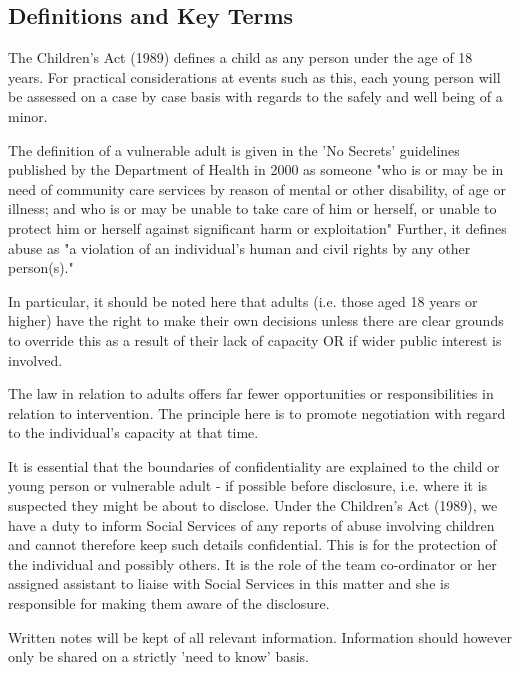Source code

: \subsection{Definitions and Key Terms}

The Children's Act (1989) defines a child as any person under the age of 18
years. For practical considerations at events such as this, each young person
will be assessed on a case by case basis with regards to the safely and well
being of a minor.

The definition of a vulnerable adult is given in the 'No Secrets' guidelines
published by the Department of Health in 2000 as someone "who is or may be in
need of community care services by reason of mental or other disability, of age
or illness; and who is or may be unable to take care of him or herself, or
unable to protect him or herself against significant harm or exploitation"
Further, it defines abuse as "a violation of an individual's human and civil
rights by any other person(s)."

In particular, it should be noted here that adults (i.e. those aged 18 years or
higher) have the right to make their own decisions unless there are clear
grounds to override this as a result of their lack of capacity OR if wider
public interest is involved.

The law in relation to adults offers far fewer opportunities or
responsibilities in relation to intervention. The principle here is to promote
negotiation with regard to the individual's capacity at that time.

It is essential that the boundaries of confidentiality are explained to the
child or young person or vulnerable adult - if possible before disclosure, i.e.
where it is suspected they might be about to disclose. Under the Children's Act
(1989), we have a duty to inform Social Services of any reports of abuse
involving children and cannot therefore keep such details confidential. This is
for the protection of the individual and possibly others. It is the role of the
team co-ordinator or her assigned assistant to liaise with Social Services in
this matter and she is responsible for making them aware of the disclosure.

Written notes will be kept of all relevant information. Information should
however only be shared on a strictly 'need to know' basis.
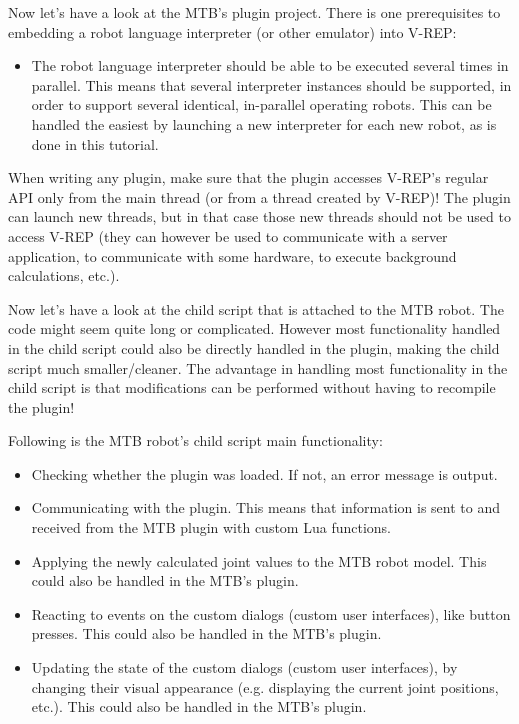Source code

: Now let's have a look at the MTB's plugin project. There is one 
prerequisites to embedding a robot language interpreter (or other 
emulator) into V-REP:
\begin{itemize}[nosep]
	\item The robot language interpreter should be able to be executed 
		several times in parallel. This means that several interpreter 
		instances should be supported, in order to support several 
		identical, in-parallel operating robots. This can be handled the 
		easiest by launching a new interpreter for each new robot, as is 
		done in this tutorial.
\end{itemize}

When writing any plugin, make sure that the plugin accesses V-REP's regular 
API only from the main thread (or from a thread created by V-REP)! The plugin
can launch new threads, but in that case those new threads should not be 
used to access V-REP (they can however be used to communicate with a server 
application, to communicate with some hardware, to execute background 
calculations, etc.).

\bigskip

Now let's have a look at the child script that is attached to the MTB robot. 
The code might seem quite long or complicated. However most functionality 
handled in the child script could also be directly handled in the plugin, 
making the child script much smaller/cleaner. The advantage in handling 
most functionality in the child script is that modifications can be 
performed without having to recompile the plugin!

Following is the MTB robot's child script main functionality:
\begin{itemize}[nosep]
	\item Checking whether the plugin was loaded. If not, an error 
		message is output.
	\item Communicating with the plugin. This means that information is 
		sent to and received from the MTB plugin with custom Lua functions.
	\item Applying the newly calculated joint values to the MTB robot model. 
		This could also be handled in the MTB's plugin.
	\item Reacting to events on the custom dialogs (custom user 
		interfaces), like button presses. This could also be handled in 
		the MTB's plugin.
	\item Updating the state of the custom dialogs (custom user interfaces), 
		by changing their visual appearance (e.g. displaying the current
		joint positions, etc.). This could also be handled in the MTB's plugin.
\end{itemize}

-----

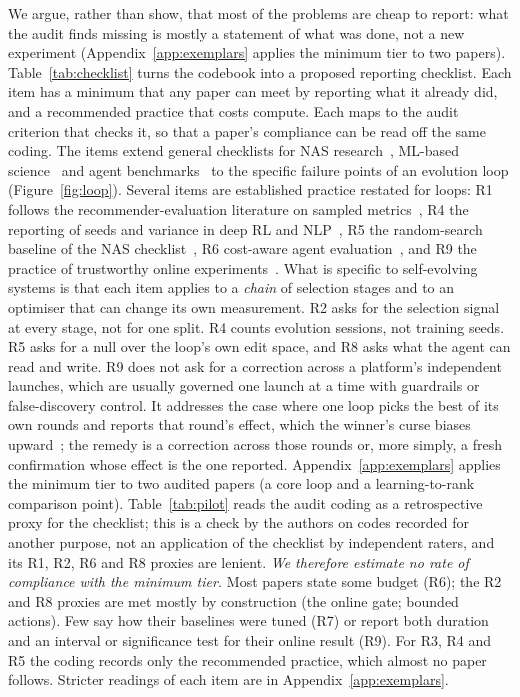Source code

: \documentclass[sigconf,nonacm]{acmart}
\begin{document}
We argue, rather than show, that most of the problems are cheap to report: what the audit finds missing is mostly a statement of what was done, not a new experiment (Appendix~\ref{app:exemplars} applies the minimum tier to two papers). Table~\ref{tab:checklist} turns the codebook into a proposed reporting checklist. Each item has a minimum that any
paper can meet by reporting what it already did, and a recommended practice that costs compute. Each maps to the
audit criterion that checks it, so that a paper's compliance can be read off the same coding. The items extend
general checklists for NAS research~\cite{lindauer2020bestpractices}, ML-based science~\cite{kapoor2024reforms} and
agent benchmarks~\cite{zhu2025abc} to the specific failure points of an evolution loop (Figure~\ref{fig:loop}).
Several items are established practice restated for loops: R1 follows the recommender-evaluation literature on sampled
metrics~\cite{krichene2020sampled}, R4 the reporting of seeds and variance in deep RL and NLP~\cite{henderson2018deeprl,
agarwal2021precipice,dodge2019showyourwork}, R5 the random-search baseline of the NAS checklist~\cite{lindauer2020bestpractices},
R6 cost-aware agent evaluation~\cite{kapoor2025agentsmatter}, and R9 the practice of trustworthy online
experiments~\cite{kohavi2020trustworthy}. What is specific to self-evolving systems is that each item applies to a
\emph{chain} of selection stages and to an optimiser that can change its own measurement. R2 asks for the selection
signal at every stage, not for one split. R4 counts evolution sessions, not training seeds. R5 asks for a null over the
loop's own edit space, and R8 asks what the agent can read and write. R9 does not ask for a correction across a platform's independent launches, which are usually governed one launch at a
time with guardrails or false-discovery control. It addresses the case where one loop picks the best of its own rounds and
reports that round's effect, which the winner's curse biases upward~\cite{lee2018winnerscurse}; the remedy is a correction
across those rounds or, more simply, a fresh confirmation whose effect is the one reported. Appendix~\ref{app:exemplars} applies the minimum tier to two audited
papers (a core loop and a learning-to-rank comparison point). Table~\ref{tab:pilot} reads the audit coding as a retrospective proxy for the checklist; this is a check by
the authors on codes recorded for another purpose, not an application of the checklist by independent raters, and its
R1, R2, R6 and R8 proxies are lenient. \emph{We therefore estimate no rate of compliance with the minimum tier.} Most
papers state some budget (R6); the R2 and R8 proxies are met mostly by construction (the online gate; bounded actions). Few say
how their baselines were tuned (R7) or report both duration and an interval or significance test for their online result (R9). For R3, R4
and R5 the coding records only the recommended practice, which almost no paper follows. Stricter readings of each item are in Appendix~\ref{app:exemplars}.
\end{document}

-----

EXERCISE DESCRIPTION ▸ Search the material above for the word "look", then copy each line that holds it.

OUTPUT OF THE TASK ▸
: Now let's have a look at the MTB's plugin project. There is one 
Now let's have a look at the child script that is attached to the MTB robot. 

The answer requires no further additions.